(Saved data entries)

"""

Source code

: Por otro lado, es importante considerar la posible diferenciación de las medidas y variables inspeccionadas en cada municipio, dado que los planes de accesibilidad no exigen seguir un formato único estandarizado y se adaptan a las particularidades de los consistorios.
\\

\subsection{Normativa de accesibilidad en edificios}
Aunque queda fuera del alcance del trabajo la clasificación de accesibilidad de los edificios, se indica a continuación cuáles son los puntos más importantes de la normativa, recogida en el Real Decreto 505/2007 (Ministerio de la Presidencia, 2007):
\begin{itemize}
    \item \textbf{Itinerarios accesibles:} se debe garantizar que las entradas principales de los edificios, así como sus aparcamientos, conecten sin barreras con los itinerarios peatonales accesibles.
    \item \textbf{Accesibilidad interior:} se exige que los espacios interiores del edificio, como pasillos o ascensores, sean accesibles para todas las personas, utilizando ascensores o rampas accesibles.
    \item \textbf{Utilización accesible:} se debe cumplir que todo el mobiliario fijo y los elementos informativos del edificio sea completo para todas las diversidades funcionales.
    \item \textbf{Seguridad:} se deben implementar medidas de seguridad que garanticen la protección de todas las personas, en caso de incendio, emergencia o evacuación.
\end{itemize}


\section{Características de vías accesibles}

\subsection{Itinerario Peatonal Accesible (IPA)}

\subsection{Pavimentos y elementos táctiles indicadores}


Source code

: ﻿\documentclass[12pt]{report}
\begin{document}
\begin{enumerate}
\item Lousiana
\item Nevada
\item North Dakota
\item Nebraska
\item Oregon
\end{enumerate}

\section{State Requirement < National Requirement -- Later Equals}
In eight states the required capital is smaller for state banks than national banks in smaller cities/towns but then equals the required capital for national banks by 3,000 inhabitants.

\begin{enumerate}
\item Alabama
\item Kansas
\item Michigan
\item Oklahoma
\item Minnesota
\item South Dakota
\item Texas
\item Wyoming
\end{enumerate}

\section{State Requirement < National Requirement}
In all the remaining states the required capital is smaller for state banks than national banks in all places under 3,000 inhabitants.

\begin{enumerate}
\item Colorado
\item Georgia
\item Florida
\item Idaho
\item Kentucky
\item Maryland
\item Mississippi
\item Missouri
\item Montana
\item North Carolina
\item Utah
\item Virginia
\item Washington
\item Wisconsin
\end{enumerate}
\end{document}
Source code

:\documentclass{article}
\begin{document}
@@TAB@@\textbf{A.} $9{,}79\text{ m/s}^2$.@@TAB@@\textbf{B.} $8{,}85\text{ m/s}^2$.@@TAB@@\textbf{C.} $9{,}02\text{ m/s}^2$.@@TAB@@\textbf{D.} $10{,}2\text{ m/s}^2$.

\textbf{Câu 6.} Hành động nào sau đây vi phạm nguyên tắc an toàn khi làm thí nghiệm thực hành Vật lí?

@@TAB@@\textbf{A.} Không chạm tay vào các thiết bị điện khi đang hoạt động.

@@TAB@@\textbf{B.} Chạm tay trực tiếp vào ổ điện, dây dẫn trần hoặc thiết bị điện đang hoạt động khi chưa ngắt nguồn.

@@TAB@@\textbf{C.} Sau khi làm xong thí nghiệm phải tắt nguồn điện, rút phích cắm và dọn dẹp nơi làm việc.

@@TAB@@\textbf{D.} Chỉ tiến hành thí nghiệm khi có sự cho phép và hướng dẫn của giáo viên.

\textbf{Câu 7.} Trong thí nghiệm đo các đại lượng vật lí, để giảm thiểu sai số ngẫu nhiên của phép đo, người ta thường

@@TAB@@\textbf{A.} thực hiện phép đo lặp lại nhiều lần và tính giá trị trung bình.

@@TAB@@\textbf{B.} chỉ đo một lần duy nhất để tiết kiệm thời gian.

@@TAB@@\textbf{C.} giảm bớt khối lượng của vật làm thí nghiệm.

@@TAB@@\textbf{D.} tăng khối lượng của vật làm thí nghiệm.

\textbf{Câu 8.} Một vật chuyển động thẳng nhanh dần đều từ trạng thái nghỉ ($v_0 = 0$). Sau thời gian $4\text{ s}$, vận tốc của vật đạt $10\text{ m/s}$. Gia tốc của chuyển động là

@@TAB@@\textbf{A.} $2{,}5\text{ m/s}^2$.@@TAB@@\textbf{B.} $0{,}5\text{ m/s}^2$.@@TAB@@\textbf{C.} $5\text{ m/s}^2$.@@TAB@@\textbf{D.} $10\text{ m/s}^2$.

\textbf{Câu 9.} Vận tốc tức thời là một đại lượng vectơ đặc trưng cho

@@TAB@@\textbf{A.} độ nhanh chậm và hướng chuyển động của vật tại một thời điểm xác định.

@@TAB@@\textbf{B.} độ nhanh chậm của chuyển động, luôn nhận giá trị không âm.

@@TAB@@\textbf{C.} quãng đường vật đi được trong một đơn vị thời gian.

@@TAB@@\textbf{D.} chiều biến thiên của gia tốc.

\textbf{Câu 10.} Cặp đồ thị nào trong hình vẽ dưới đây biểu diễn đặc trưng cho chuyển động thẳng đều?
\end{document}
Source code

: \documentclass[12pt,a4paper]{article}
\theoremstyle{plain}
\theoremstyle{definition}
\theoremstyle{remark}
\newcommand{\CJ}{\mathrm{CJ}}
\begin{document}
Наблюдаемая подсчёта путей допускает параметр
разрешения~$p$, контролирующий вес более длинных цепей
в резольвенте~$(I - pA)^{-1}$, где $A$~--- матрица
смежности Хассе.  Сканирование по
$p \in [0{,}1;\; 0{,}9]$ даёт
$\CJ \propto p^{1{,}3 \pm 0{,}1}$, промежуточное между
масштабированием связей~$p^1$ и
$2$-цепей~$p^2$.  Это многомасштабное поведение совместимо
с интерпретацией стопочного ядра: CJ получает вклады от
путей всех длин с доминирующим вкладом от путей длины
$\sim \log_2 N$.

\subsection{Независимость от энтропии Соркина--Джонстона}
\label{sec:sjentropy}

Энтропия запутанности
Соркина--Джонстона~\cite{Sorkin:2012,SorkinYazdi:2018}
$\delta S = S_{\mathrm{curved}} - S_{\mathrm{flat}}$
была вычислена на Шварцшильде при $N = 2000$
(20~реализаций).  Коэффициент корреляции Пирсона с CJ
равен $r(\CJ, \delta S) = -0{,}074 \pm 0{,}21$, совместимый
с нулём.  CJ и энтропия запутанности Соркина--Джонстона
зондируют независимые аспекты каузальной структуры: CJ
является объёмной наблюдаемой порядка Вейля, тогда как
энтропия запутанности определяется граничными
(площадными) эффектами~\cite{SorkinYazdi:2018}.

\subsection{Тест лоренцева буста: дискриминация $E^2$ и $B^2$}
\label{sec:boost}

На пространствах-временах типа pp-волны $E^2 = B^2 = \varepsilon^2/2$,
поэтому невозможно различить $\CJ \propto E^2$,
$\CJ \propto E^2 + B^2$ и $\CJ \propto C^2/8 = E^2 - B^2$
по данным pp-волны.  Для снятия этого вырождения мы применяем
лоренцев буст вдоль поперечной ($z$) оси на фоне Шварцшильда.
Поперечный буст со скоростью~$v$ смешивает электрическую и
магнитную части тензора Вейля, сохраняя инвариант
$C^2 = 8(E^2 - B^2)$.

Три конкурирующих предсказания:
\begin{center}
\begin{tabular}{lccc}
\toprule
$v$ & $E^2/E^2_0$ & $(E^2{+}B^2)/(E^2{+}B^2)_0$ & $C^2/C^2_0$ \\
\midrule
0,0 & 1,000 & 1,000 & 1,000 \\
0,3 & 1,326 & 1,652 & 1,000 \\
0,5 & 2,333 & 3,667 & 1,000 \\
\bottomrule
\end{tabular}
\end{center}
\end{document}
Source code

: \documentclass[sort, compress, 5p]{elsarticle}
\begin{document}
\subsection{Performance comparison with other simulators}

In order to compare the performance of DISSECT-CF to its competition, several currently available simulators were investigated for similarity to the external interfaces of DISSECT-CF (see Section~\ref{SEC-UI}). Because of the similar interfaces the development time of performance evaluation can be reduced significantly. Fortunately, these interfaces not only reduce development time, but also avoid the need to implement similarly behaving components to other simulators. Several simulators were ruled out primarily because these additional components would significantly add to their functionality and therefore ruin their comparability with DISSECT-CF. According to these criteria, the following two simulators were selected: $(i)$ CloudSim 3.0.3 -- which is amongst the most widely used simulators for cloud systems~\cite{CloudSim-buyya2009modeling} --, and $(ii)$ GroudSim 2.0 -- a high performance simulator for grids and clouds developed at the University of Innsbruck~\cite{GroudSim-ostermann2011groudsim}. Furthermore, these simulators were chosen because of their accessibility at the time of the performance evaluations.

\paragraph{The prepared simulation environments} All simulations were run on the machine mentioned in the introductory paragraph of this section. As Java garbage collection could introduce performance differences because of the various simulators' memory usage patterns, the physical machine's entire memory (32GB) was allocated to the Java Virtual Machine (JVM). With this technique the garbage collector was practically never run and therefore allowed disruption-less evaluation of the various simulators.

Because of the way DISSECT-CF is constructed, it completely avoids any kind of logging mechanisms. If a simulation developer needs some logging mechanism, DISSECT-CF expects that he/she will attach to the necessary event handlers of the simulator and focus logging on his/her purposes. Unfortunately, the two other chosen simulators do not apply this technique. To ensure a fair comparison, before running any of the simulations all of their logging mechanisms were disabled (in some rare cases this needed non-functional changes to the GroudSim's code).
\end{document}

"""

**AIM OF THE EXERCISE**
Find the word "elementos" in the entries and show each line where it is found.

**PROBLEM SOLUTION**
    \item \textbf{Utilización accesible:} se debe cumplir que todo el mobiliario fijo y los elementos informativos del edificio sea completo para todas las diversidades funcionales.
\subsection{Pavimentos y elementos táctiles indicadores}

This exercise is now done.